Ярда видит свою фешенебельную холостяцкую квартиру с передней, ванной. В жизни ему никогда не снилось такой квартиры. А к ней еще всякое другое… Нет, стоимость всего этого ему придется возместить с большими процентами. Американцы — дьявольские торгаши! Голос на дне его души, голос совести и страха… Как все удивительно устроено в этом мире: одно зло рождает другое, поддашься один раз — и вот уже тянешь целую цепь.
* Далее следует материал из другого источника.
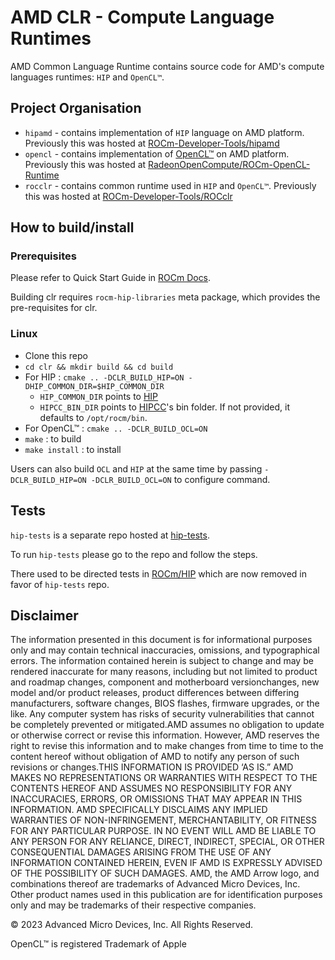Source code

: # AMD CLR - Compute Language Runtimes

AMD Common Language Runtime contains source code for AMD's compute languages runtimes: `HIP` and `OpenCL™`.

## Project Organisation

- `hipamd` - contains implementation of `HIP` language on AMD platform. Previously this was hosted at [ROCm-Developer-Tools/hipamd](https://github.com/ROCm-Developer-Tools/hipamd)
- `opencl` - contains implementation of [OpenCL™](https://www.khronos.org/opencl/) on AMD platform. Previously this was hosted at [RadeonOpenCompute/ROCm-OpenCL-Runtime](https://github.com/RadeonOpenCompute/ROCm-OpenCL-Runtime)
- `rocclr` - contains common runtime used in `HIP` and `OpenCL™`. Previously this was hosted at [ROCm-Developer-Tools/ROCclr](https://github.com/ROCm-Developer-Tools/ROCclr)

## How to build/install

### Prerequisites

Please refer to Quick Start Guide in [ROCm Docs](https://rocm.docs.amd.com/en/latest/deploy/linux/quick_start.html).

Building clr requires `rocm-hip-libraries` meta package, which provides the pre-requisites for clr.

### Linux

- Clone this repo
- `cd clr && mkdir build && cd build`
- For HIP : `cmake .. -DCLR_BUILD_HIP=ON -DHIP_COMMON_DIR=$HIP_COMMON_DIR`
  - `HIP_COMMON_DIR` points to [HIP](https://github.com/ROCm/HIP)
  - `HIPCC_BIN_DIR` points to [HIPCC](https://github.com/ROCm/HIPCC)'s bin folder. If not provided, it defaults to `/opt/rocm/bin`.
- For OpenCL™ : `cmake .. -DCLR_BUILD_OCL=ON`
- `make` : to build
- `make install` : to install

Users can also build `OCL` and `HIP` at the same time by passing `-DCLR_BUILD_HIP=ON -DCLR_BUILD_OCL=ON` to configure command.

## Tests

`hip-tests` is a separate repo hosted at [hip-tests](https://github.com/ROCm/hip-tests).

To run `hip-tests` please go to the repo and follow the steps.

There used to be directed tests in [ROCm/HIP](https://github.com/ROCm/HIP) which are now removed in favor of `hip-tests` repo.

## Disclaimer

The information presented in this document is for informational purposes only and may contain technical inaccuracies, omissions, and typographical errors. The information contained herein is subject to change and may be rendered inaccurate for many reasons, including but not limited to product and roadmap changes, component and motherboard versionchanges, new model and/or product releases, product differences between differing manufacturers, software changes, BIOS flashes, firmware upgrades, or the like. Any computer system has risks of security vulnerabilities that cannot be completely prevented or mitigated.AMD assumes no obligation to update or otherwise correct or revise this information. However, AMD reserves the right to revise this information and to make changes from time to time to the content hereof without obligation of AMD to notify any person of such revisions or changes.THIS INFORMATION IS PROVIDED ‘AS IS.” AMD MAKES NO REPRESENTATIONS OR WARRANTIES WITH RESPECT TO THE CONTENTS HEREOF AND ASSUMES NO RESPONSIBILITY FOR ANY INACCURACIES, ERRORS, OR OMISSIONS THAT MAY APPEAR IN THIS INFORMATION. AMD SPECIFICALLY DISCLAIMS ANY IMPLIED WARRANTIES OF NON-INFRINGEMENT, MERCHANTABILITY, OR FITNESS FOR ANY PARTICULAR PURPOSE. IN NO EVENT WILL AMD BE LIABLE TO ANY PERSON FOR ANY RELIANCE, DIRECT, INDIRECT, SPECIAL, OR OTHER CONSEQUENTIAL DAMAGES ARISING FROM THE USE OF ANY INFORMATION CONTAINED HEREIN, EVEN IF AMD IS EXPRESSLY ADVISED OF THE POSSIBILITY OF SUCH DAMAGES. AMD, the AMD Arrow logo, and combinations thereof are trademarks of Advanced Micro Devices, Inc. Other product names used in this publication are for identification purposes only and may be trademarks of their respective companies.

© 2023 Advanced Micro Devices, Inc. All Rights Reserved.

OpenCL™ is registered Trademark of Apple
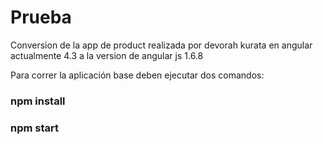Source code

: 
# Prueba 

Conversion de la app de product realizada por devorah kurata en angular actualmente  4.3 a la version de angular js 1.6.8

Para correr la aplicación base deben ejecutar dos comandos:

### npm install

### npm start
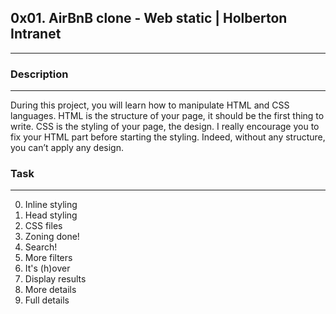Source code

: ## 0x01. AirBnB clone - Web static | Holberton Intranet
---

### Description
---
During this project, you will learn how to manipulate HTML and CSS languages. HTML is the structure of your page, it should be the first thing to write. CSS is the styling of your page, the design. I really encourage you to fix your HTML part before starting the styling. Indeed, without any structure, you can’t apply any design.

### Task
---
0. Inline styling
1. Head styling 
2. CSS files 
3. Zoning done! 
4. Search! 
5. More filters 
6. It's (h)over
7. Display results 
8. More details
9. Full details
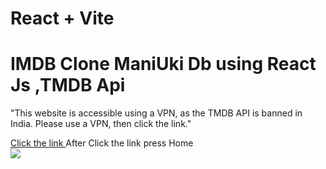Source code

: # React + Vite

<h1>IMDB Clone ManiUki Db
using React Js ,TMDB Api
</h1>
<p>"This website is accessible using a VPN, as the TMDB API is banned in India. Please use a VPN, then click the link."</p>
<a href="https://amanikandan1997.github.io/maniDb/">Click the link </a> After Click the link press Home

<div style="display:'flex'; justify-content: 'space-between';">
  <img src="./mdb.png" />
 
 </div>

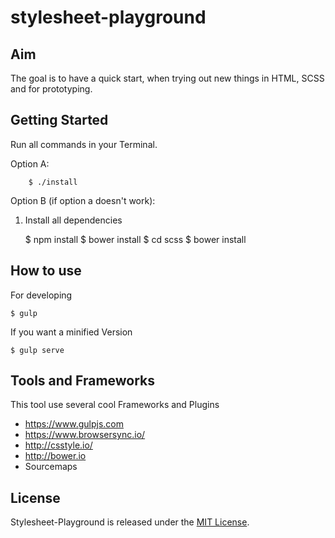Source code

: # stylesheet-playground

## Aim

The goal is to have a quick start, when trying out new things in HTML, SCSS and for prototyping.


## Getting Started
  Run all commands in your Terminal.
  
  Option A:
  
        $ ./install
  
  Option B (if option a doesn't work):
  
  1. Install all dependencies

        $ npm install
        $ bower install
        $ cd scss
        $ bower install
  
## How to use

For developing 

    $ gulp

If you want a minified Version

    $ gulp serve

## Tools and Frameworks

This tool use several cool Frameworks and Plugins

  - https://www.gulpjs.com
  - https://www.browsersync.io/
  - http://csstyle.io/
  - http://bower.io
  - Sourcemaps

## License

Stylesheet-Playground is released under the [MIT License](http://www.opensource.org/licenses/MIT).
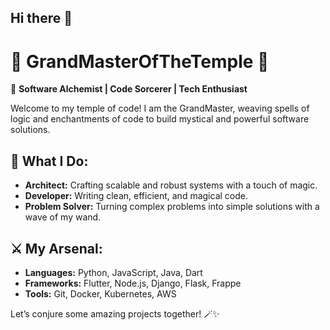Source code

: ## Hi there 👋

<!--
**msploit0x00/msploit0x00** is a ✨ _special_ ✨ repository because its `README.md` (this file) appears on your GitHub profile.

Here are some ideas to get you started:

- 🔭 I’m currently working on ...
- 🌱 I’m currently learning ...
- 👯 I’m looking to collaborate on ...
- 🤔 I’m looking for help with ...
- 💬 Ask me about ...
- 📫 How to reach me: ...
- 😄 Pronouns: ...
- ⚡ Fun fact: ...
-->







# 🌟 GrandMasterOfTheTemple 🌟

🚀 **Software Alchemist | Code Sorcerer | Tech Enthusiast**

Welcome to my temple of code! I am the GrandMaster, weaving spells of logic and enchantments of code to build mystical and powerful software solutions.

## 🔮 What I Do:
- **Architect:** Crafting scalable and robust systems with a touch of magic.
- **Developer:** Writing clean, efficient, and magical code.
- **Problem Solver:** Turning complex problems into simple solutions with a wave of my wand.

## ⚔️ My Arsenal:
- **Languages:** Python, JavaScript, Java, Dart
- **Frameworks:** Flutter, Node.js, Django, Flask, Frappe
- **Tools:** Git, Docker, Kubernetes, AWS



Let’s conjure some amazing projects together! 🪄✨
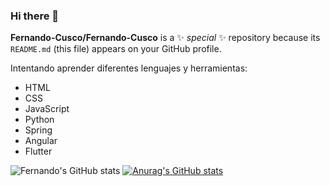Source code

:### Hi there 👋

**Fernando-Cusco/Fernando-Cusco** is a ✨ _special_ ✨ repository because its `README.md` (this file) appears on your GitHub profile.


 Intentando aprender diferentes lenguajes y herramientas: 
* HTML
* CSS
* JavaScript
* Python
* Spring
* Angular
* Flutter

![Fernando's GitHub stats](https://github-readme-stats.vercel.app/api?username=Fernando-Cusco&hide=contribs,prs&theme=buefy&show_icons=true) 
[![Anurag's GitHub stats](https://github-readme-stats.vercel.app/api?username=Fernando-Cusco)](https://github.com/Fernando-Cusco/github-readme-stats)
Есть, правда, один выход, так сказать, задняя калитка. Ярда уже много раз об этом думал. Ведь настанет же тот тяжкий день, когда он очутится на родине. При одной мысли об этом Ярда обливается холодным потом, в коленях появляется дрожь, американская сигарета становится противной на вкус. А что, если… Разве не бывает, что такой вот человек, как он, по тем или иным мотивам возвращается с повинной? Строгое наказание — это ясно, хотя Ярда не имеет понятия, сколько лет отсидки полагается за то, что он натворил. К этому еще надо прибавить и те полуоси. Правда, он мог бы кое-чем добиться смягчения приговора. Он немало знает о своих здешних «благодетелях». А все-таки какое из двух зол меньше?
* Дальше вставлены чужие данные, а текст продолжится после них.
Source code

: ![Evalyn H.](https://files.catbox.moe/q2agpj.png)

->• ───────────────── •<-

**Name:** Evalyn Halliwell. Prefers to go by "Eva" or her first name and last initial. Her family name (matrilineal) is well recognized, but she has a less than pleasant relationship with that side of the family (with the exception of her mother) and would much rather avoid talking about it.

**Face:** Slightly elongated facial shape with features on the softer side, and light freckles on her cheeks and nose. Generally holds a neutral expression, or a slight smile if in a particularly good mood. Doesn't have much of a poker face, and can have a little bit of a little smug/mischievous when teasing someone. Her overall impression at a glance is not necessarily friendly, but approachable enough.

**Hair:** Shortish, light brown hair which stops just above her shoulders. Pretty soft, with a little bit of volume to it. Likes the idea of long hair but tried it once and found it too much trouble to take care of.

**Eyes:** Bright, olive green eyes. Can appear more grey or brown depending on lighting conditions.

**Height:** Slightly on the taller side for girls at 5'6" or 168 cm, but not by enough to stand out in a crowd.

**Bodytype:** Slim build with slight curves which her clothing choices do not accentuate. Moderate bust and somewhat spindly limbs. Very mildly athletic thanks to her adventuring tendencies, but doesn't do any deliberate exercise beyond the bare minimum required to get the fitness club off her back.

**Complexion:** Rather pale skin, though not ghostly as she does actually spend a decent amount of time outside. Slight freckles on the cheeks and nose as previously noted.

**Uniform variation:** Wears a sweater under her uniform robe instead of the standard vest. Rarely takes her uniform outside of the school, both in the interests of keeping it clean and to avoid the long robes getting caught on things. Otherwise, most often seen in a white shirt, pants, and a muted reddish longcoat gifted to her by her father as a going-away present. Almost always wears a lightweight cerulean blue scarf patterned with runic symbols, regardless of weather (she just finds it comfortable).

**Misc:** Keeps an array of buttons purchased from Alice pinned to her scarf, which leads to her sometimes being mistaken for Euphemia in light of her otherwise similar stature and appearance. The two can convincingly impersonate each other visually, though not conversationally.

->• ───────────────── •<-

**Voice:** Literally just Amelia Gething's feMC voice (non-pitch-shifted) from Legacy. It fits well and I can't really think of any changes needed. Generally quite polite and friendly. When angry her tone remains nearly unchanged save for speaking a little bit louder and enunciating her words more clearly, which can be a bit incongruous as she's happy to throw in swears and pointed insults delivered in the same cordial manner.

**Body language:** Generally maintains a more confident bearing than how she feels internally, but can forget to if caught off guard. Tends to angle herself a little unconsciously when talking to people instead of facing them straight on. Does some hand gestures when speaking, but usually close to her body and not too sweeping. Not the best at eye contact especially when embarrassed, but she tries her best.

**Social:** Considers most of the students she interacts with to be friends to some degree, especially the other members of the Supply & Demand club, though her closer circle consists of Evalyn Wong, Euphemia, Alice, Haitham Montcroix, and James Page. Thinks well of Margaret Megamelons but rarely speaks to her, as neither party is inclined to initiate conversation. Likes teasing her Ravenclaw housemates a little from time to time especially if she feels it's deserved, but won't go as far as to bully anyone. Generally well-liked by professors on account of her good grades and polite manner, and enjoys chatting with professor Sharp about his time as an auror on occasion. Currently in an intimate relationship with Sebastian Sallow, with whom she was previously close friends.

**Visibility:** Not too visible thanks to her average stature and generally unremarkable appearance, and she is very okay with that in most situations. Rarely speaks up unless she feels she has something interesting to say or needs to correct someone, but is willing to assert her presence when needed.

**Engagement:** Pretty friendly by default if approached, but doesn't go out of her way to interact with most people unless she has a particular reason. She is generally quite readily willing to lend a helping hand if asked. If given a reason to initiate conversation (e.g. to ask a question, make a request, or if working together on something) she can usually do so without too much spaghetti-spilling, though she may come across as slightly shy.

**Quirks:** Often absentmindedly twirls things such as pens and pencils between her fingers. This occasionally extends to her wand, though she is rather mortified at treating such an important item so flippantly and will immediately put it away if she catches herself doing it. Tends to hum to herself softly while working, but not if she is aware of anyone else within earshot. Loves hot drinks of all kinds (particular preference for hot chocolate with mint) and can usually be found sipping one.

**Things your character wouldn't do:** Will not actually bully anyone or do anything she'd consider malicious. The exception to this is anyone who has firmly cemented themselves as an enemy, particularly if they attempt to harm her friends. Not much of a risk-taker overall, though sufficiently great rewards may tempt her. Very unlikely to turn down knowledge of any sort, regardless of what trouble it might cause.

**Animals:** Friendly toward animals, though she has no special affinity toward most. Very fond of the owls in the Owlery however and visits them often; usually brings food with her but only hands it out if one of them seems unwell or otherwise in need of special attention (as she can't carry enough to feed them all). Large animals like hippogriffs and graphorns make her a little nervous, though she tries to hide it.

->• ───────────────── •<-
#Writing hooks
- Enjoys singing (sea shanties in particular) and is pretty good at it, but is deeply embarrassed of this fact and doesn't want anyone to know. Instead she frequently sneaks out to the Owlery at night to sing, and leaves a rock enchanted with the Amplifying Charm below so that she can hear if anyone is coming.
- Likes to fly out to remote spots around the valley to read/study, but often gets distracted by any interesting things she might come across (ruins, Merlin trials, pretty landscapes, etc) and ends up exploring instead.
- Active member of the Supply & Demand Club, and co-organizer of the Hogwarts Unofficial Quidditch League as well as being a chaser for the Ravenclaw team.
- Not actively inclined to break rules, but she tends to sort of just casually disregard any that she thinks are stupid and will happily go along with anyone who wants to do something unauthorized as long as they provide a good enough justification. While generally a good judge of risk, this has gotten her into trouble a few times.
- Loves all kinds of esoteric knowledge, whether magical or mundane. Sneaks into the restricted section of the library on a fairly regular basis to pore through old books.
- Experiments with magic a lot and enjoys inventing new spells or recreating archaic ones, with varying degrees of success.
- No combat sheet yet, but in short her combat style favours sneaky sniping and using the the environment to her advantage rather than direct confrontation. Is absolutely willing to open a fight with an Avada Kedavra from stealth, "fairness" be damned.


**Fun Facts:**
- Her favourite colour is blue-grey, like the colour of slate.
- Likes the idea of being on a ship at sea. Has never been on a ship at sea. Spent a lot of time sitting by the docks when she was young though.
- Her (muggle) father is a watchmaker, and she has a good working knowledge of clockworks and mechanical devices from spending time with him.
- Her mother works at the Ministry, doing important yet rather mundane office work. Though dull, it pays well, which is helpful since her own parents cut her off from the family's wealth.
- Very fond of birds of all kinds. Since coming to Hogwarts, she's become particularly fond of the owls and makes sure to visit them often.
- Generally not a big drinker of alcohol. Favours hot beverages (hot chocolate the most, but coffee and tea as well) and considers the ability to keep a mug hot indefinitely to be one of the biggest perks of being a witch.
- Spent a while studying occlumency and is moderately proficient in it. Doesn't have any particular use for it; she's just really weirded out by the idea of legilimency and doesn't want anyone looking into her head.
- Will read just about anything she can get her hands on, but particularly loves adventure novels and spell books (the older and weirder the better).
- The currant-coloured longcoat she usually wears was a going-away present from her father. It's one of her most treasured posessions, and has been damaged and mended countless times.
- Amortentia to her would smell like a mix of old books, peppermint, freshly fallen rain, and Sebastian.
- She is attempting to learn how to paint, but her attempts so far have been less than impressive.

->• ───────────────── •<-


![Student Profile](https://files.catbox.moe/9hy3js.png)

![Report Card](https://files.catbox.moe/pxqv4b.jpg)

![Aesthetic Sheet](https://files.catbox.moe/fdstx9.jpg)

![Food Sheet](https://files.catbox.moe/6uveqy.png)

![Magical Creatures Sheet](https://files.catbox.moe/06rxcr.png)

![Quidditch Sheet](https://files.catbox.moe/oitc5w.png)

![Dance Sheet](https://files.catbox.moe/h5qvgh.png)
Ярда почти враждебно оглядывает своих компаньонов. Им что? Они теперь сверху вниз смотрят на своего приятеля. Ведь никто из них не попал в такое положение, как он!
Вацлав отодвинул бокал с недопитым вином. Он прижал руки к животу, сгорбился и низко наклонил голову.
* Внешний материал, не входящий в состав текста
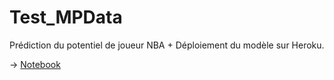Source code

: # Test_MPData
Prédiction du potentiel de joueur NBA + Déploiement du modèle sur Heroku.

-> [Notebook](Test_Technique_MP_Data.ipynb)
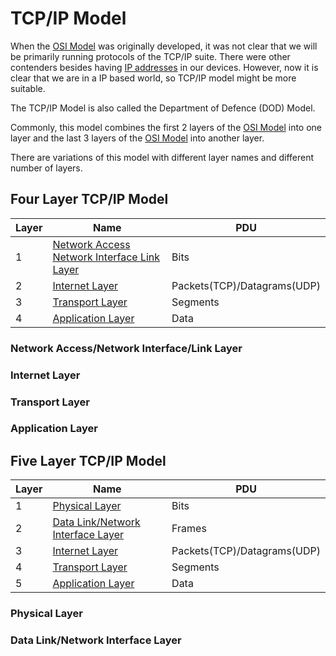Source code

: # TCP/IP Model

When the [OSI Model](OSI%20Model.md) was originally developed, it was not clear that we will be primarily running protocols of the TCP/IP suite. There were other contenders besides having [IP addresses](../IP%20address.md) in our devices. However, now it is clear that we are in a IP based world, so TCP/IP model might be more suitable.

The TCP/IP Model is also called the Department of Defence (DOD) Model.

Commonly, this model combines the first 2 layers of the [OSI Model](OSI%20Model.md) into one layer and the last 3 layers of the [OSI Model](OSI%20Model.md) into another layer.

There are variations of this model with different layer names and different number of layers.

## Four Layer TCP/IP Model

| Layer | Name                                                                                                  | PDU                         |
| ----- | ----------------------------------------------------------------------------------------------------- | --------------------------- |
| 1     | [Network Access Network Interface Link Layer](#Network%20Access%20Network%20Interface%20Link%20Layer) | Bits                        |
| 2     | [Internet Layer](#Internet%20Layer)                                                                   | Packets(TCP)/Datagrams(UDP) |
| 3     | [Transport Layer](#Transport%20Layer)                                                                 | Segments                    |
| 4     | [Application Layer](#Application%20Layer)                                                             | Data                        |

### Network Access/Network Interface/Link Layer



### Internet Layer

### Transport Layer

### Application Layer

## Five Layer TCP/IP Model

| Layer | Name                                                                            | PDU                         |
| ----- | ------------------------------------------------------------------------------- | --------------------------- |
| 1     | [Physical Layer](#Physical%20Layer)                                             | Bits                        |
| 2     | [Data Link/Network Interface Layer](#Data%20Link%20Network%20Interface%20Layer) | Frames                      |
| 3     | [Internet Layer](#Internet%20Layer)                                             | Packets(TCP)/Datagrams(UDP) |
| 4     | [Transport Layer](#Transport%20Layer)                                           | Segments                    |
| 5     | [Application Layer](#Application%20Layer)                                       | Data                        |

### Physical Layer

### Data Link/Network Interface Layer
— Не следовало есть двух обедов. Мне плохо… — Вацлав попросил дремавшую официантку принести черного кофе.
— Для тебя лучше, если ты по два раза в день будешь насыщаться высокой моралью. — И Ярда криво усмехнулся. — Я не убийца и не грабитель какой-нибудь, не знаю, что вы от меня хотите! — вскрикнул он и резким движением стряхнул с рукава божью коровку.
— Не кричи, кто тебе это говорит? — отозвался Гонзик и с опаской оглянулся на соседний столик, но толстяк в подтяжках обнимал за шею упитанную женщину с лоснящимся носом и, блаженно зажмурив глаза, что-то шептал ей на ухо.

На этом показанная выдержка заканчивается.